Speaking of polarizing, let us not forget the almighty assist streak, which was as absurd as the ludicrous discussions it spawned. Was Rondo actually caught up in it? Did he care? Did Magic Johnson care? Would a parade be held on the day he broke it? Would the State of Massachusetts recognize it as a holiday?
One mid-November night it all combusted when Boston went into Detroit and had their jockstraps ripped off, with Rondo on the court in the closing moments for no rational reason other than his attempt to actually keep that damned streak going.
This made more smart basketball people question what an assist even meant, and how significant one player tallying a bunch actually is in the grand scheme of it all. Needless to say, Rondo didn’t look good.
I just spent nearly 800 words nitpicking a player whose absolute 48-minute best is better than everyone else in the world’s not named LeBron James, Kevin Durant, Carmelo Anthony, or Jarrett Jack (glad to see you’re paying attention!). Rondo’s special because he makes the game easier for those around him, an attribute often overlooked despite basketball’s existence as a team sport, last I checked.

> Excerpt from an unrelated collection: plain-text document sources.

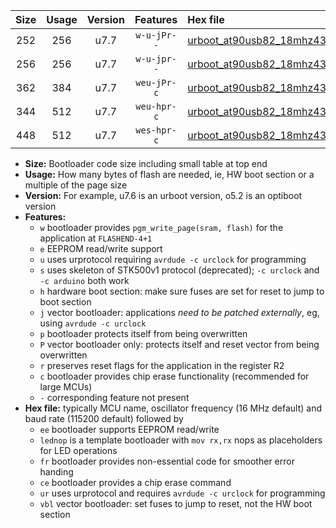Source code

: |Size|Usage|Version|Features|Hex file|
|:-:|:-:|:-:|:-:|:--|
|252|256|u7.7|`w-u-jPr--`|[urboot_at90usb82_18mhz432_38400bps_lednop_ur_vbl.hex](https://raw.githubusercontent.com/stefanrueger/urboot.hex/main/mcus/at90usb82/fcpu_18mhz432/38400_bps/urboot_at90usb82_18mhz432_38400bps_lednop_ur_vbl.hex)|
|256|256|u7.7|`w-u-jpr--`|[urboot_at90usb82_18mhz432_38400bps_lednop_fr_ur_vbl.hex](https://raw.githubusercontent.com/stefanrueger/urboot.hex/main/mcus/at90usb82/fcpu_18mhz432/38400_bps/urboot_at90usb82_18mhz432_38400bps_lednop_fr_ur_vbl.hex)|
|362|384|u7.7|`weu-jPr-c`|[urboot_at90usb82_18mhz432_38400bps_ee_lednop_fr_ce_ur_vbl.hex](https://raw.githubusercontent.com/stefanrueger/urboot.hex/main/mcus/at90usb82/fcpu_18mhz432/38400_bps/urboot_at90usb82_18mhz432_38400bps_ee_lednop_fr_ce_ur_vbl.hex)|
|344|512|u7.7|`weu-hpr-c`|[urboot_at90usb82_18mhz432_38400bps_ee_lednop_fr_ce_ur.hex](https://raw.githubusercontent.com/stefanrueger/urboot.hex/main/mcus/at90usb82/fcpu_18mhz432/38400_bps/urboot_at90usb82_18mhz432_38400bps_ee_lednop_fr_ce_ur.hex)|
|448|512|u7.7|`wes-hpr-c`|[urboot_at90usb82_18mhz432_38400bps_ee_lednop_fr_ce.hex](https://raw.githubusercontent.com/stefanrueger/urboot.hex/main/mcus/at90usb82/fcpu_18mhz432/38400_bps/urboot_at90usb82_18mhz432_38400bps_ee_lednop_fr_ce.hex)|

- **Size:** Bootloader code size including small table at top end
- **Usage:** How many bytes of flash are needed, ie, HW boot section or a multiple of the page size
- **Version:** For example, u7.6 is an urboot version, o5.2 is an optiboot version
- **Features:**
  + `w` bootloader provides `pgm_write_page(sram, flash)` for the application at `FLASHEND-4+1`
  + `e` EEPROM read/write support
  + `u` uses urprotocol requiring `avrdude -c urclock` for programming
  + `s` uses skeleton of STK500v1 protocol (deprecated); `-c urclock` and `-c arduino` both work
  + `h` hardware boot section: make sure fuses are set for reset to jump to boot section
  + `j` vector bootloader: applications *need to be patched externally*, eg, using `avrdude -c urclock`
  + `p` bootloader protects itself from being overwritten
  + `P` vector bootloader only: protects itself and reset vector from being overwritten
  + `r` preserves reset flags for the application in the register R2
  + `c` bootloader provides chip erase functionality (recommended for large MCUs)
  + `-` corresponding feature not present
- **Hex file:** typically MCU name, oscillator frequency (16 MHz default) and baud rate (115200 default) followed by
  + `ee` bootloader supports EEPROM read/write
  + `lednop` is a template bootloader with `mov rx,rx` nops as placeholders for LED operations
  + `fr` bootloader provides non-essential code for smoother error handing
  + `ce` bootloader provides a chip erase command
  + `ur` uses urprotocol and requires `avrdude -c urclock` for programming
  + `vbl` vector bootloader: set fuses to jump to reset, not the HW boot section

But even though that’s true, it’s unclear—leaning on not likely— if a team can be built around him as its best player and legitimately, consistently contend for a championship. Those aforementioned players take over when a game is tied at 95 with four minutes to go. They lead. They score. They get to the line.
Rondo is capable of doing those things but for whatever reason he doesn’t do them enough. If we learned one thing about him this year, it’s that when his current deal runs out in 2015, he won’t be worth the max-contract some general manager will seriously consider lobbing in his direction. And so, at this point, it’s increasingly exhausting to picture a scenario in which Rondo spends his entire career with the Boston Celtics. That’s the reality when your franchise star is so temperamental, and unwilling or unable to improve.